YOUR OBJECTIVE
Each entry has to be given again in its exact wording, and no picture may appear in the result.
════
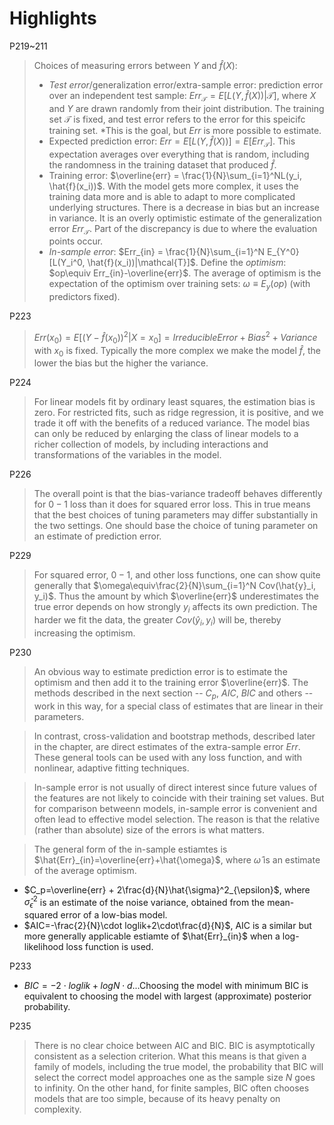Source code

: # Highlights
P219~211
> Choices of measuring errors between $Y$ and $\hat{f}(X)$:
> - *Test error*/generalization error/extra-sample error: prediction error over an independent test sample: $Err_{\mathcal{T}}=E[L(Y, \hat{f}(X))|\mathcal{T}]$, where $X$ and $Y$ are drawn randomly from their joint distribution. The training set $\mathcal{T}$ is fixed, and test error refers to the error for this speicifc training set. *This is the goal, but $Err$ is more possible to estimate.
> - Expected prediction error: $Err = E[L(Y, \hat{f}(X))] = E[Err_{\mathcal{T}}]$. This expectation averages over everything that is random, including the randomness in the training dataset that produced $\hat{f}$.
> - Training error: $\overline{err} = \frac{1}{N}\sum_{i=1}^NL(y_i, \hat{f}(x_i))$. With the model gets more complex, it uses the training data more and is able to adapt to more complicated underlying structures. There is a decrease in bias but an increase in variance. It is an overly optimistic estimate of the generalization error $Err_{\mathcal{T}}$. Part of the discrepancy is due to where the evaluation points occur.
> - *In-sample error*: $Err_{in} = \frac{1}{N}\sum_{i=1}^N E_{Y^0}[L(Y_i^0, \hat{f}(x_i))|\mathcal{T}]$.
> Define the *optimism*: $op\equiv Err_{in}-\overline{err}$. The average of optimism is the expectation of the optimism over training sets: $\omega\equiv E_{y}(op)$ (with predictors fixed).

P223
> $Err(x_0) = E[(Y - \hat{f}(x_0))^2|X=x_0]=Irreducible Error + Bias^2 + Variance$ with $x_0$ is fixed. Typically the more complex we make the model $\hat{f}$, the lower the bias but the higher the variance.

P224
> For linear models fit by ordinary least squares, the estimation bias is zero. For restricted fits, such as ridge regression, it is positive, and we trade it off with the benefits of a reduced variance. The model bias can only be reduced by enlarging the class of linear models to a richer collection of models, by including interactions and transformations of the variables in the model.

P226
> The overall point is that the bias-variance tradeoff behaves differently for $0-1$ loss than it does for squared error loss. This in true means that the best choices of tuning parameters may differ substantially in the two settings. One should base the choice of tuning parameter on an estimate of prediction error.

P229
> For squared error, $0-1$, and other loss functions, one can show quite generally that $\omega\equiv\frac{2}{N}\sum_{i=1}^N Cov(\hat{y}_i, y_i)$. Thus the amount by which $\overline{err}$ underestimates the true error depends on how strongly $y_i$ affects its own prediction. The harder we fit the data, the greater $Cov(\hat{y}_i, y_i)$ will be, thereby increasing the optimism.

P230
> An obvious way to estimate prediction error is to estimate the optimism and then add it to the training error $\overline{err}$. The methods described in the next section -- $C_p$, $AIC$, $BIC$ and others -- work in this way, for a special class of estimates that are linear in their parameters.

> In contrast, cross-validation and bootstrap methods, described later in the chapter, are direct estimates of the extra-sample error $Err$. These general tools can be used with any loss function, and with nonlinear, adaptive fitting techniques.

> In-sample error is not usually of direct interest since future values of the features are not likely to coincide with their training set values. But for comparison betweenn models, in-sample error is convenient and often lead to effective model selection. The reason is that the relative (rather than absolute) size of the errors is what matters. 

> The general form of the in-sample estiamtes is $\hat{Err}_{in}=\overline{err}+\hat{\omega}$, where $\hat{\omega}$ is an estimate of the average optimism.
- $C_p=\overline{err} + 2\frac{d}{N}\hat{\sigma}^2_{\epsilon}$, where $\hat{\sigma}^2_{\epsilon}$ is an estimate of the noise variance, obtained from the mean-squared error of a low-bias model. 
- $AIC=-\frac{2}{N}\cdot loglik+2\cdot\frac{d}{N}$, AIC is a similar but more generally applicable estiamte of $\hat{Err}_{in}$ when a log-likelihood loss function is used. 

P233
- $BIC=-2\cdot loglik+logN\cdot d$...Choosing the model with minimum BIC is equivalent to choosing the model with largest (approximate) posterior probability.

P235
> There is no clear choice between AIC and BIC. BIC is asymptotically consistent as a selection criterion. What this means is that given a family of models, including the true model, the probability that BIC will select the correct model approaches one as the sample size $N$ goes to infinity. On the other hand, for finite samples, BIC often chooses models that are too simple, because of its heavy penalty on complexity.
════
EXPECTED ANSWER
Source code

: # Highlights
P219~211
> Choices of measuring errors between $Y$ and $\hat{f}(X)$:
> - *Test error*/generalization error/extra-sample error: prediction error over an independent test sample: $Err_{\mathcal{T}}=E[L(Y, \hat{f}(X))|\mathcal{T}]$, where $X$ and $Y$ are drawn randomly from their joint distribution. The training set $\mathcal{T}$ is fixed, and test error refers to the error for this speicifc training set. *This is the goal, but $Err$ is more possible to estimate.
> - Expected prediction error: $Err = E[L(Y, \hat{f}(X))] = E[Err_{\mathcal{T}}]$. This expectation averages over everything that is random, including the randomness in the training dataset that produced $\hat{f}$.
> - Training error: $\overline{err} = \frac{1}{N}\sum_{i=1}^NL(y_i, \hat{f}(x_i))$. With the model gets more complex, it uses the training data more and is able to adapt to more complicated underlying structures. There is a decrease in bias but an increase in variance. It is an overly optimistic estimate of the generalization error $Err_{\mathcal{T}}$. Part of the discrepancy is due to where the evaluation points occur.
> - *In-sample error*: $Err_{in} = \frac{1}{N}\sum_{i=1}^N E_{Y^0}[L(Y_i^0, \hat{f}(x_i))|\mathcal{T}]$.
> Define the *optimism*: $op\equiv Err_{in}-\overline{err}$. The average of optimism is the expectation of the optimism over training sets: $\omega\equiv E_{y}(op)$ (with predictors fixed).

P223
> $Err(x_0) = E[(Y - \hat{f}(x_0))^2|X=x_0]=Irreducible Error + Bias^2 + Variance$ with $x_0$ is fixed. Typically the more complex we make the model $\hat{f}$, the lower the bias but the higher the variance.

P224
> For linear models fit by ordinary least squares, the estimation bias is zero. For restricted fits, such as ridge regression, it is positive, and we trade it off with the benefits of a reduced variance. The model bias can only be reduced by enlarging the class of linear models to a richer collection of models, by including interactions and transformations of the variables in the model.

P226
> The overall point is that the bias-variance tradeoff behaves differently for $0-1$ loss than it does for squared error loss. This in true means that the best choices of tuning parameters may differ substantially in the two settings. One should base the choice of tuning parameter on an estimate of prediction error.

P229
> For squared error, $0-1$, and other loss functions, one can show quite generally that $\omega\equiv\frac{2}{N}\sum_{i=1}^N Cov(\hat{y}_i, y_i)$. Thus the amount by which $\overline{err}$ underestimates the true error depends on how strongly $y_i$ affects its own prediction. The harder we fit the data, the greater $Cov(\hat{y}_i, y_i)$ will be, thereby increasing the optimism.

P230
> An obvious way to estimate prediction error is to estimate the optimism and then add it to the training error $\overline{err}$. The methods described in the next section -- $C_p$, $AIC$, $BIC$ and others -- work in this way, for a special class of estimates that are linear in their parameters.

> In contrast, cross-validation and bootstrap methods, described later in the chapter, are direct estimates of the extra-sample error $Err$. These general tools can be used with any loss function, and with nonlinear, adaptive fitting techniques.

> In-sample error is not usually of direct interest since future values of the features are not likely to coincide with their training set values. But for comparison betweenn models, in-sample error is convenient and often lead to effective model selection. The reason is that the relative (rather than absolute) size of the errors is what matters. 

> The general form of the in-sample estiamtes is $\hat{Err}_{in}=\overline{err}+\hat{\omega}$, where $\hat{\omega}$ is an estimate of the average optimism.
- $C_p=\overline{err} + 2\frac{d}{N}\hat{\sigma}^2_{\epsilon}$, where $\hat{\sigma}^2_{\epsilon}$ is an estimate of the noise variance, obtained from the mean-squared error of a low-bias model. 
- $AIC=-\frac{2}{N}\cdot loglik+2\cdot\frac{d}{N}$, AIC is a similar but more generally applicable estiamte of $\hat{Err}_{in}$ when a log-likelihood loss function is used. 

P233
- $BIC=-2\cdot loglik+logN\cdot d$...Choosing the model with minimum BIC is equivalent to choosing the model with largest (approximate) posterior probability.

P235
> There is no clear choice between AIC and BIC. BIC is asymptotically consistent as a selection criterion. What this means is that given a family of models, including the true model, the probability that BIC will select the correct model approaches one as the sample size $N$ goes to infinity. On the other hand, for finite samples, BIC often chooses models that are too simple, because of its heavy penalty on complexity.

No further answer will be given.